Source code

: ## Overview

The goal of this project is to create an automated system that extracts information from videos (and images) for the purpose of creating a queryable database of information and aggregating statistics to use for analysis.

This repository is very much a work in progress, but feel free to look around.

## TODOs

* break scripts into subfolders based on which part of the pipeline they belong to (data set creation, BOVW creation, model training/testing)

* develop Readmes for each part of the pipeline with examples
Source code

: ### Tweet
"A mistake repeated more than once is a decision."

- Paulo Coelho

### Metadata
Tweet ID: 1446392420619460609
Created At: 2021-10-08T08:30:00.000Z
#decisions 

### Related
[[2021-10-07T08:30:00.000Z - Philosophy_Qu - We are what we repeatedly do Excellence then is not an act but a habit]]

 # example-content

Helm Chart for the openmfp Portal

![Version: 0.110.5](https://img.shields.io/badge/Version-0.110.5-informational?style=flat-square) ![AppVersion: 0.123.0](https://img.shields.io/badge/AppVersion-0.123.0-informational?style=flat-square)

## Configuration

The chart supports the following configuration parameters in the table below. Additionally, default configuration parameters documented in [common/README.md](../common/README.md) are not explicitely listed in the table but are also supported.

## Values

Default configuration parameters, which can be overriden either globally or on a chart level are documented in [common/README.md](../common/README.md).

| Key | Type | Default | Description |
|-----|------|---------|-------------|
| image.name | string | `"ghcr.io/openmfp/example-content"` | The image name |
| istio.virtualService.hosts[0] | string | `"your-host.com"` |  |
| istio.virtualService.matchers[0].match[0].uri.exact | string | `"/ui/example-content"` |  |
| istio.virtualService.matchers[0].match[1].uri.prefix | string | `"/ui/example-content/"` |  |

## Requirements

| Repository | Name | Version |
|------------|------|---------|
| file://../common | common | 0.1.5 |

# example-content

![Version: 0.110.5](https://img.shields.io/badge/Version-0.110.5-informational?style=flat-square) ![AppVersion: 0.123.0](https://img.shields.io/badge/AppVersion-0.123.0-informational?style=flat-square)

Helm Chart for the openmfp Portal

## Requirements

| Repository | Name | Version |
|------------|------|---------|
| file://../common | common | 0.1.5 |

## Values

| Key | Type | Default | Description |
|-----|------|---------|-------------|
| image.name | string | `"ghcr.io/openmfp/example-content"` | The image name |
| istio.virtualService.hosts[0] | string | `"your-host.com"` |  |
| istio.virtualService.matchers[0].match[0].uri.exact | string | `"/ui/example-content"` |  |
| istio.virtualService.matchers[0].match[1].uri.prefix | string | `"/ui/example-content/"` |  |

Exercise prompt> Restate the listing above in full, exactly.

Result>
Source code

: ## Overview

The goal of this project is to create an automated system that extracts information from videos (and images) for the purpose of creating a queryable database of information and aggregating statistics to use for analysis.

This repository is very much a work in progress, but feel free to look around.

## TODOs

* break scripts into subfolders based on which part of the pipeline they belong to (data set creation, BOVW creation, model training/testing)

* develop Readmes for each part of the pipeline with examples
Source code

: ### Tweet
"A mistake repeated more than once is a decision."

- Paulo Coelho

### Metadata
Tweet ID: 1446392420619460609
Created At: 2021-10-08T08:30:00.000Z
#decisions 

### Related
[[2021-10-07T08:30:00.000Z - Philosophy_Qu - We are what we repeatedly do Excellence then is not an act but a habit]]

 # example-content

Helm Chart for the openmfp Portal

![Version: 0.110.5](https://img.shields.io/badge/Version-0.110.5-informational?style=flat-square) ![AppVersion: 0.123.0](https://img.shields.io/badge/AppVersion-0.123.0-informational?style=flat-square)

## Configuration

The chart supports the following configuration parameters in the table below. Additionally, default configuration parameters documented in [common/README.md](../common/README.md) are not explicitely listed in the table but are also supported.

## Values

Default configuration parameters, which can be overriden either globally or on a chart level are documented in [common/README.md](../common/README.md).

| Key | Type | Default | Description |
|-----|------|---------|-------------|
| image.name | string | `"ghcr.io/openmfp/example-content"` | The image name |
| istio.virtualService.hosts[0] | string | `"your-host.com"` |  |
| istio.virtualService.matchers[0].match[0].uri.exact | string | `"/ui/example-content"` |  |
| istio.virtualService.matchers[0].match[1].uri.prefix | string | `"/ui/example-content/"` |  |

## Requirements

| Repository | Name | Version |
|------------|------|---------|
| file://../common | common | 0.1.5 |

# example-content

![Version: 0.110.5](https://img.shields.io/badge/Version-0.110.5-informational?style=flat-square) ![AppVersion: 0.123.0](https://img.shields.io/badge/AppVersion-0.123.0-informational?style=flat-square)

Helm Chart for the openmfp Portal

## Requirements

| Repository | Name | Version |
|------------|------|---------|
| file://../common | common | 0.1.5 |

## Values

| Key | Type | Default | Description |
|-----|------|---------|-------------|
| image.name | string | `"ghcr.io/openmfp/example-content"` | The image name |
| istio.virtualService.hosts[0] | string | `"your-host.com"` |  |
| istio.virtualService.matchers[0].match[0].uri.exact | string | `"/ui/example-content"` |  |
| istio.virtualService.matchers[0].match[1].uri.prefix | string | `"/ui/example-content/"` |  |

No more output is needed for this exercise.